The mind tends to invent the need for things you don’t need; I’ve been throwing around different lenses in my head because of a perceived need for missing focal lengths, for instance, or that I may run out of things to watch or play. When it comes down to it I can’t predict the future, and I sure can’t ensure that I’ll always have the right tool or survival kit at hand. Right now it’s not hard to drive those feelings down by asking the easy question of how often I’m actually going to use it, but I can’t count on it forever; the paean to materialism isn’t the most uplifting message, but understanding it is half the battle, really.


Deadly Poison

10 October 2009

Dear J-

As the hours pile up here at work I find myself increasingly tempted by various purchases I know I can’t (shouldn’t, mustn’t) justify.  I said before that with a few extra dollars in my pocket I’d invest it in a college education, but it feels like fifteen years ago and various bits of glass keep calling my name lately.  Trouble is I’ve already spent a small fortune in various shiny bits of silicon dioxide this year thanks to variously expensive moments of boredom leading to google searches.

That’s one of the reasons I love the clubsnap forums — some of the posts inevitably bring up the term “poison,” which I never quite understood until it was too late:  you’d despair that you wouldn’t be able to make anything quite so beautiful until you get your hands on that same piece of glass.  It’s all a lie, of course; photography starts in the brain — the framing and composition tell the story, and though you might believe that you need a particular bit to make it happen, chances are that you’ve always been able to do it all along.

Poison 1
Poison 2
(okay, really, this sub-link I ran across)

I still remember when I was collecting games for the Saturn — one of the ones I always wanted and paid an absurd amount of money for was Radiant Silvergun based on the glowing reviews I’d read.  After I got it on the shelf, though, I popped it in the machine maybe once or twice before shelving it forever — it’s not that it wasn’t a good game, or that I was too afraid of playing it (for the price it could have been minted from PURE GOLD).  It’s just that I couldn’t get good enough fast enough, which frustrated me to no end, great reviews or not.  One thing at a time, then; I’m still struggling with my first poison and don’t need to throw another slug down on top of it.  I think.


Horse Gone

9 September 2009

Dear J-

I used to be content with reading about product announcements as they happened, perhaps a few days following, but lately it seems like it’s all I can do to tear myself away from the various rumor sites on the web; today (09/09/09) is perhaps not as auspicious a day as couid be found last year on 8 Aug 08, but it’s sufficiently memorable to trigger an avalanche of new product announcements.  With spoilers in hand, though (c’mon, who wouldn’t have thought Leica would launch a full-frame M9 today?), the day holds only the mystery of verifying the veracity of those rumors.

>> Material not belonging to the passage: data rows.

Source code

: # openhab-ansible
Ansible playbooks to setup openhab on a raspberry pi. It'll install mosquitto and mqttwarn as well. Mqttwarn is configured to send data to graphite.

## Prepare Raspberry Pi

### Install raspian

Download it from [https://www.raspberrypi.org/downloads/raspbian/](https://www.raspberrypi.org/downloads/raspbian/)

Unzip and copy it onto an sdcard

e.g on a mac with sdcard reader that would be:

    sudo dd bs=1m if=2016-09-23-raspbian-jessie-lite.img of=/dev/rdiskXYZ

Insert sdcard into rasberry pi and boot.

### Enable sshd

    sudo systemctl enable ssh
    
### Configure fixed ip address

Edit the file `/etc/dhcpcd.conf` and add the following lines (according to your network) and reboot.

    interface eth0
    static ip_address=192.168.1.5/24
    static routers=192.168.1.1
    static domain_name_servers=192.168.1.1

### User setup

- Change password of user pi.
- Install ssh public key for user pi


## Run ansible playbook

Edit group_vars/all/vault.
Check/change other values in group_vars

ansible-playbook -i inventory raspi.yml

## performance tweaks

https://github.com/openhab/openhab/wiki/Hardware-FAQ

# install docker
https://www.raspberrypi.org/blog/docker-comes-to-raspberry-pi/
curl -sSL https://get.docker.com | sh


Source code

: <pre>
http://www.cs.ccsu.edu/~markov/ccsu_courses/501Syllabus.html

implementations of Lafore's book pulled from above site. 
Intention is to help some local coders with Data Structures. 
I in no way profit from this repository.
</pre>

The new cameras, gadgets, and iPods will no doubt be picked apart in detailed analyses by folks less lazy than me; there is nothing that would cause me to crack open my wallet immediately (besides which it’s waiting for a cash transplant to accomodate the necessary, acute photographic repairs).  Or so I always think; when I sit around and try to come up with nonexistent needs (mobile blogging! for all the travel I fail to do!) for things I don’t have, maybe it’s just about getting a package.  I realize that I’m conditioned through long years of college to expect wonderful surprises in cardboard boxes.  Yes, I will sometimes buy stuff just to have someone drop off a package at the door.

Take for instance the various items of MOLLE gear now adorning the MOLLE Fighting Load Carrier — this is a classic case of barring the gate after the horse has escaped.  If I hadn’t dropped the camera a few weeks ago, I wouldn’t have been motivated to get and use the pouches.  The need had already evaporated and yet because of the relatively low cost and abundance, I was able to wangle a good ten packets of stuff or so off eBay, no doubt thrilling the mailman as a steady stream of boxes and fat envelopes had to be carried to the door.  Never underestimate the thrilling power of cardboard, right?